- **The data**
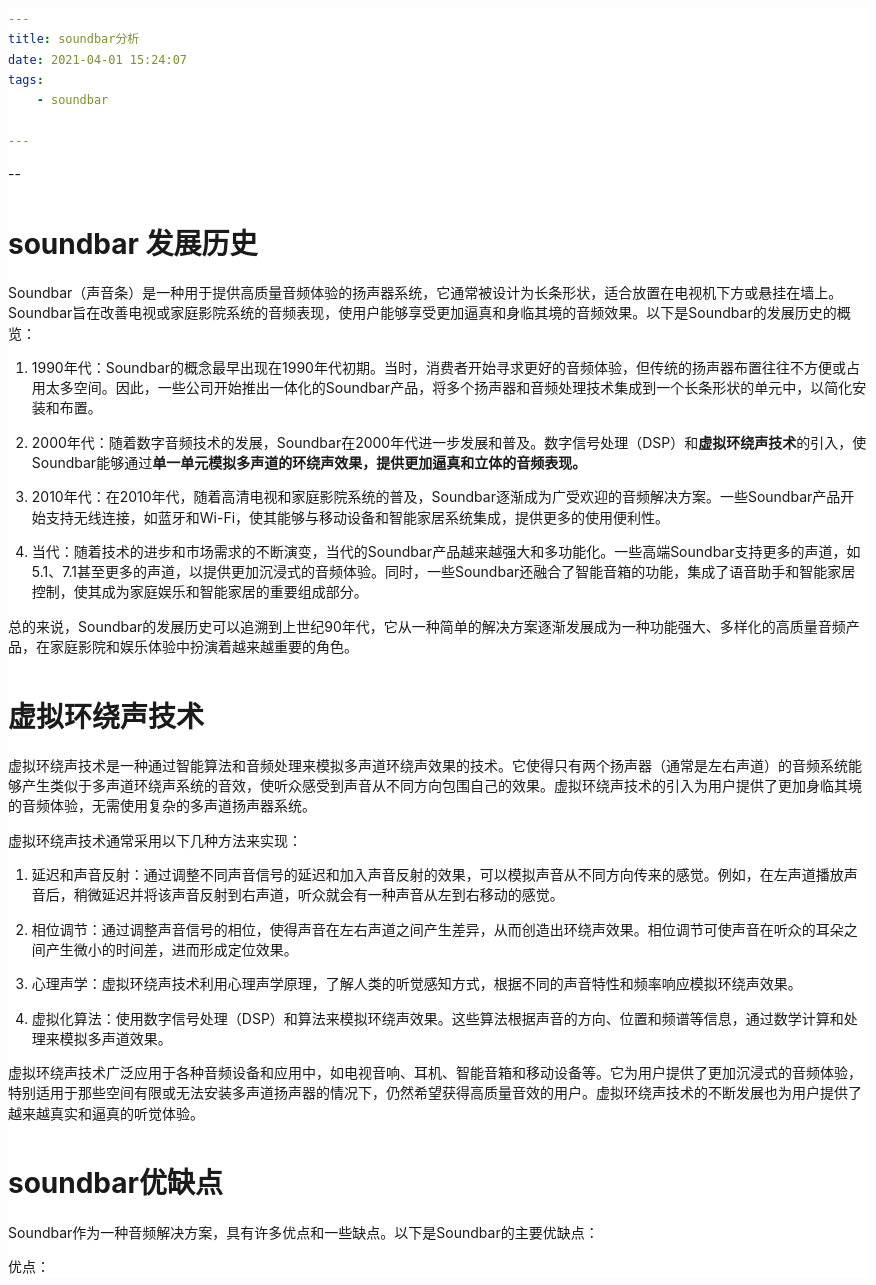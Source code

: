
 ```yaml
---
title: soundbar分析
date: 2021-04-01 15:24:07
tags:
	- soundbar

---
```


--

# soundbar 发展历史

Soundbar（声音条）是一种用于提供高质量音频体验的扬声器系统，它通常被设计为长条形状，适合放置在电视机下方或悬挂在墙上。Soundbar旨在改善电视或家庭影院系统的音频表现，使用户能够享受更加逼真和身临其境的音频效果。以下是Soundbar的发展历史的概览：

1. 1990年代：Soundbar的概念最早出现在1990年代初期。当时，消费者开始寻求更好的音频体验，但传统的扬声器布置往往不方便或占用太多空间。因此，一些公司开始推出一体化的Soundbar产品，将多个扬声器和音频处理技术集成到一个长条形状的单元中，以简化安装和布置。

2. 2000年代：随着数字音频技术的发展，Soundbar在2000年代进一步发展和普及。数字信号处理（DSP）和**虚拟环绕声技术**的引入，使Soundbar能够通过**单一单元模拟多声道的环绕声效果，提供更加逼真和立体的音频表现。**

3. 2010年代：在2010年代，随着高清电视和家庭影院系统的普及，Soundbar逐渐成为广受欢迎的音频解决方案。一些Soundbar产品开始支持无线连接，如蓝牙和Wi-Fi，使其能够与移动设备和智能家居系统集成，提供更多的使用便利性。

4. 当代：随着技术的进步和市场需求的不断演变，当代的Soundbar产品越来越强大和多功能化。一些高端Soundbar支持更多的声道，如5.1、7.1甚至更多的声道，以提供更加沉浸式的音频体验。同时，一些Soundbar还融合了智能音箱的功能，集成了语音助手和智能家居控制，使其成为家庭娱乐和智能家居的重要组成部分。

总的来说，Soundbar的发展历史可以追溯到上世纪90年代，它从一种简单的解决方案逐渐发展成为一种功能强大、多样化的高质量音频产品，在家庭影院和娱乐体验中扮演着越来越重要的角色。

# 虚拟环绕声技术

虚拟环绕声技术是一种通过智能算法和音频处理来模拟多声道环绕声效果的技术。它使得只有两个扬声器（通常是左右声道）的音频系统能够产生类似于多声道环绕声系统的音效，使听众感受到声音从不同方向包围自己的效果。虚拟环绕声技术的引入为用户提供了更加身临其境的音频体验，无需使用复杂的多声道扬声器系统。

虚拟环绕声技术通常采用以下几种方法来实现：

1. 延迟和声音反射：通过调整不同声音信号的延迟和加入声音反射的效果，可以模拟声音从不同方向传来的感觉。例如，在左声道播放声音后，稍微延迟并将该声音反射到右声道，听众就会有一种声音从左到右移动的感觉。

2. 相位调节：通过调整声音信号的相位，使得声音在左右声道之间产生差异，从而创造出环绕声效果。相位调节可使声音在听众的耳朵之间产生微小的时间差，进而形成定位效果。

3. 心理声学：虚拟环绕声技术利用心理声学原理，了解人类的听觉感知方式，根据不同的声音特性和频率响应模拟环绕声效果。

4. 虚拟化算法：使用数字信号处理（DSP）和算法来模拟环绕声效果。这些算法根据声音的方向、位置和频谱等信息，通过数学计算和处理来模拟多声道效果。

虚拟环绕声技术广泛应用于各种音频设备和应用中，如电视音响、耳机、智能音箱和移动设备等。它为用户提供了更加沉浸式的音频体验，特别适用于那些空间有限或无法安装多声道扬声器的情况下，仍然希望获得高质量音效的用户。虚拟环绕声技术的不断发展也为用户提供了越来越真实和逼真的听觉体验。

# soundbar优缺点

Soundbar作为一种音频解决方案，具有许多优点和一些缺点。以下是Soundbar的主要优缺点：

优点：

- **Exercise description**
Output nothing but the line containing "2. 相位调节：通过调整声音" and each line after it in the entries above, exactly as written.

- **Task answer**
2. 相位调节：通过调整声音信号的相位，使得声音在左右声道之间产生差异，从而创造出环绕声效果。相位调节可使声音在听众的耳朵之间产生微小的时间差，进而形成定位效果。

3. 心理声学：虚拟环绕声技术利用心理声学原理，了解人类的听觉感知方式，根据不同的声音特性和频率响应模拟环绕声效果。

4. 虚拟化算法：使用数字信号处理（DSP）和算法来模拟环绕声效果。这些算法根据声音的方向、位置和频谱等信息，通过数学计算和处理来模拟多声道效果。

虚拟环绕声技术广泛应用于各种音频设备和应用中，如电视音响、耳机、智能音箱和移动设备等。它为用户提供了更加沉浸式的音频体验，特别适用于那些空间有限或无法安装多声道扬声器的情况下，仍然希望获得高质量音效的用户。虚拟环绕声技术的不断发展也为用户提供了越来越真实和逼真的听觉体验。

# soundbar优缺点

Soundbar作为一种音频解决方案，具有许多优点和一些缺点。以下是Soundbar的主要优缺点：

优点：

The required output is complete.